If you're wondering which NYC school is serving this request, it's the popular pre-kindergarten through 12th grade Grace Church School in the city's downtown NoHo neighborhood. The school recently issued a 12-page guide to students and staff explaing the proposed outlook and goals for inclusivity, which seems to have ruffled the feathers of a lot of community folks.
Credit: The Grace Church School
“Families are formed and structured in many ways. At Grace Church School, we use inclusive language that reflects this diversity. It’s important to refrain from making assumptions about who kids live with, who cares for them, whether they sleep in the same place every night, whether they see their parents, etc.,” the guide says. The incredibly detailed guide also suggests using the terms "folks," "family," or "guardians," as alternatives to "mom," and "dad," and goes on to prefer "caregiver" to "nanny/babysitter."
The eye-opening guide also asks students, families, and faculty to use appropirate terms relating to sexual orientation, race, and ethnicity, and stresses that instead of asking a person, "What are you? Where are you from?" the question should be, "What is your cultural/ethnic background? Where are your ancestors/is your family from?"
Some experts are excited about the idea of inclusivitity and matching vocabularies. "I believe that how we think about our actions should be in accordance with our values," says Elissa Gross, PsyD, Clinical Psychologist, Senior Psychologist at The Lukin Center. "In this particular situation, if demonstrating respect and inclusivity while in school, families can decide how they’re referred to in the home, are important values. Then that can help form your feelings and actions."
Not all local parents are as enthusiastic, though. One popular Facebook comment on the New York Post's account of this story reads, "Not that my child goes there, But screw that. I will always be my son’s mom and he will call me mom. School doesn’t get to dictate what goes on in my family life, even if they think it is their right. With my students I make sure I know who is in their home so if I call or write a note home I am addressing who they live with. No need to disparage “mom and dad” because other families are different. Just take the time to get to know their family makeup of your students and you will be fine."
Others are less upset and more understanding of the bold move, though. "People," writes another commenter. "They aren't saying the kids won't call you mom or the parents won't be recognized as such. It's just saying the teachers shouldn't always assume there's a mom/dad at home. "Take this home and have your mom or dad sign it" can be harsh to a kid that has lost one or both parents. It is a suggestion that TEACHERS use different language when speaking to kids. It is hard to remember 60+ different home situations."
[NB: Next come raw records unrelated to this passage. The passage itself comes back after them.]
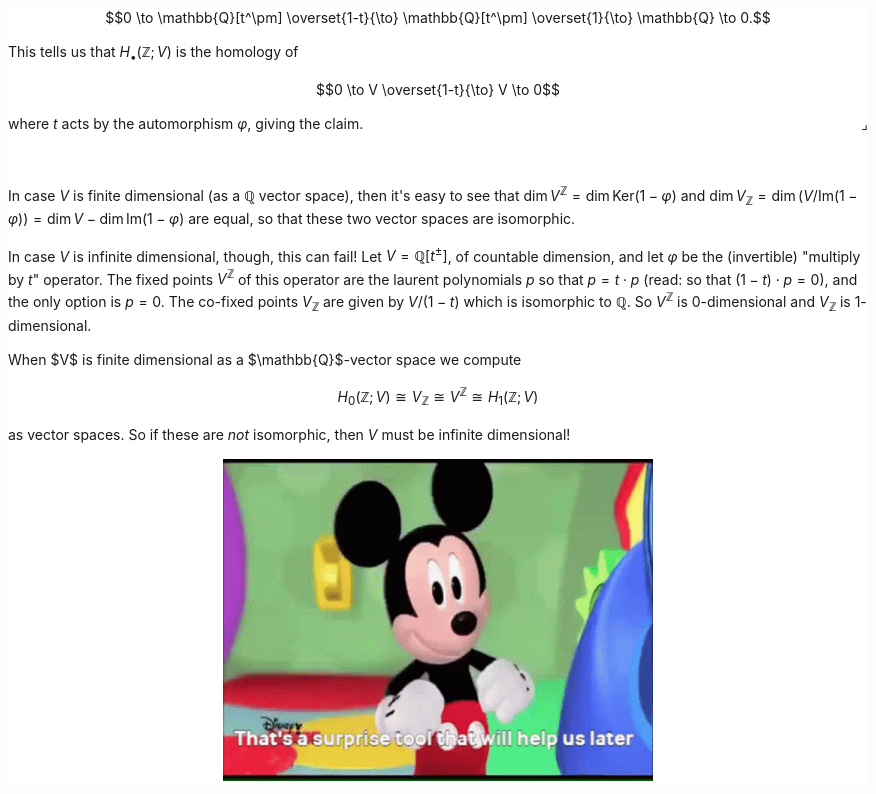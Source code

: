 $$0 \to \mathbb{Q}[t^\pm] \overset{1-t}{\to} \mathbb{Q}[t^\pm] \overset{1}{\to} \mathbb{Q} \to 0.$$

This tells us that $H_\bullet(\mathbb{Z}; V)$ is the homology of 

$$0 \to V \overset{1-t}{\to} V \to 0$$

where $t$ acts by the automorphism $\varphi$, giving the claim.
<span style="float:right">$\lrcorner$</span>

<br>

In case $V$ is finite dimensional (as a $\mathbb{Q}$ vector space), then 
it's easy to see that $\dim V^\mathbb{Z} = \dim \text{Ker} (1 - \varphi)$
and $\dim V_\mathbb{Z} = \dim \left ( V \big / \text{Im}(1 - \varphi) \right ) = \dim V - \dim \text{Im}(1 - \varphi)$
are equal, so that these two vector spaces are isomorphic.

In case $V$ is infinite dimensional, though, this can fail!
Let $V = \mathbb{Q}[t^\pm]$, of countable dimension, and let $\varphi$ be
the (invertible) "multiply by $t$" operator. The fixed points $V^\mathbb{Z}$ of 
this operator are the laurent polynomials $p$ so that $p = t \cdot p$ (read: so that 
$(1-t) \cdot p = 0$), and the only option is $p=0$. The co-fixed points
$V_\mathbb{Z}$ are given by $V \big / (1-t)$ which is isomorphic to $\mathbb{Q}$.
So $V^\mathbb{Z}$ is $0$-dimensional and $V_\mathbb{Z}$ is $1$-dimensional.

<div class=boxed markdown=1>
When $V$ is finite dimensional as a $\mathbb{Q}$-vector space we compute 

$$H_0(\mathbb{Z};V) \cong V_\mathbb{Z} \cong V^\mathbb{Z} \cong H_1(\mathbb{Z};V)$$

as vector spaces. So if these are *not* isomorphic, then $V$ must be 
infinite dimensional!

<p style="text-align:center;">
<img src="/assets/images/spectral-sequences-and-incoherence/surprise-tool-mickey-mouse.gif" width="50%">
</p>
</div>


[1]: https://sites.google.com/ucr.edu/jialin-wang/home
[2]: https://www.numdam.org/item/SB_1975-1976__18__167_0.pdf
[3]: https://math.stanford.edu/~vakil/0708-216/216ss.pdf
[4]: https://en.wikipedia.org/wiki/Spectral_sequence
[5]: https://en.wikipedia.org/wiki/Lyndon%E2%80%93Hochschild%E2%80%93Serre_spectral_sequence
[6]: https://link.springer.com/book/10.1007/978-1-4684-9327-6
[7]: https://en.wikipedia.org/wiki/Eilenberg%E2%80%93MacLane_space
[8]: https://en.wikipedia.org/wiki/Local_system
[9]: https://en.wikipedia.org/wiki/Rose_(topology)
[10]: https://en.wikipedia.org/wiki/Finiteness_properties_of_groups
[11]: https://en.wikipedia.org/wiki/K%C3%BCnneth_theorem
[12]: https://en.wikipedia.org/wiki/Mayer–Vietoris_sequence
[13]: https://link.springer.com/article/10.1007/s002220050168
[14]: https://sites.google.com/view/frg-fall2025/home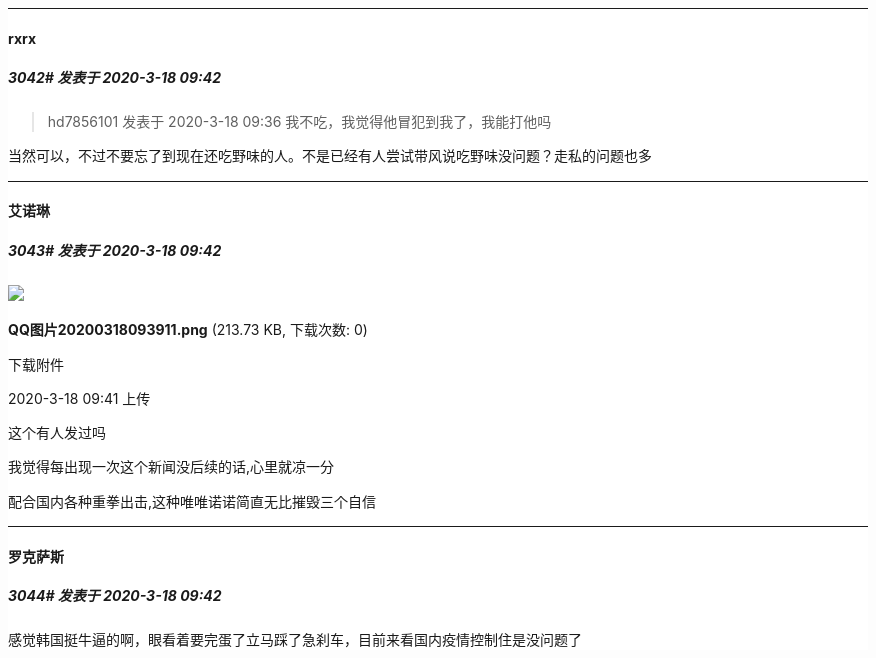





-----

####  rxrx  
##### 3042#       发表于 2020-3-18 09:42



<blockquote>hd7856101 发表于 2020-3-18 09:36
我不吃，我觉得他冒犯到我了，我能打他吗</blockquote>
当然可以，不过不要忘了到现在还吃野味的人。不是已经有人尝试带风说吃野味没问题？走私的问题也多







-----

####  艾诺琳  
##### 3043#       发表于 2020-3-18 09:42




<img src="https://img.saraba1st.com/forum/202003/18/094130ythlhd9hv25vdgl2.png" referrerpolicy="no-referrer">


<strong>QQ图片20200318093911.png</strong> (213.73 KB, 下载次数: 0)

下载附件

2020-3-18 09:41 上传







这个有人发过吗


我觉得每出现一次这个新闻没后续的话,心里就凉一分


配合国内各种重拳出击,这种唯唯诺诺简直无比摧毁三个自信







-----

####  罗克萨斯  
##### 3044#       发表于 2020-3-18 09:42




感觉韩国挺牛逼的啊，眼看着要完蛋了立马踩了急刹车，目前来看国内疫情控制住是没问题了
"If history has taught us anything, it is highly likely that such sensitive topics will continue to come up," adds Gross. "I feel that these situations provide us, as adults, with valuable opportunities to model for our children how to engage in respectful, meaningful and productive conversations as opposed to becoming polarized. It is possible to hold different beliefs and also show respect and kindness toward our fellow human beings."
How do you feel about this gender-inclusive language move? Do you agree with with the inclusive nature, or would it upset you if your child's school proposed such a guide?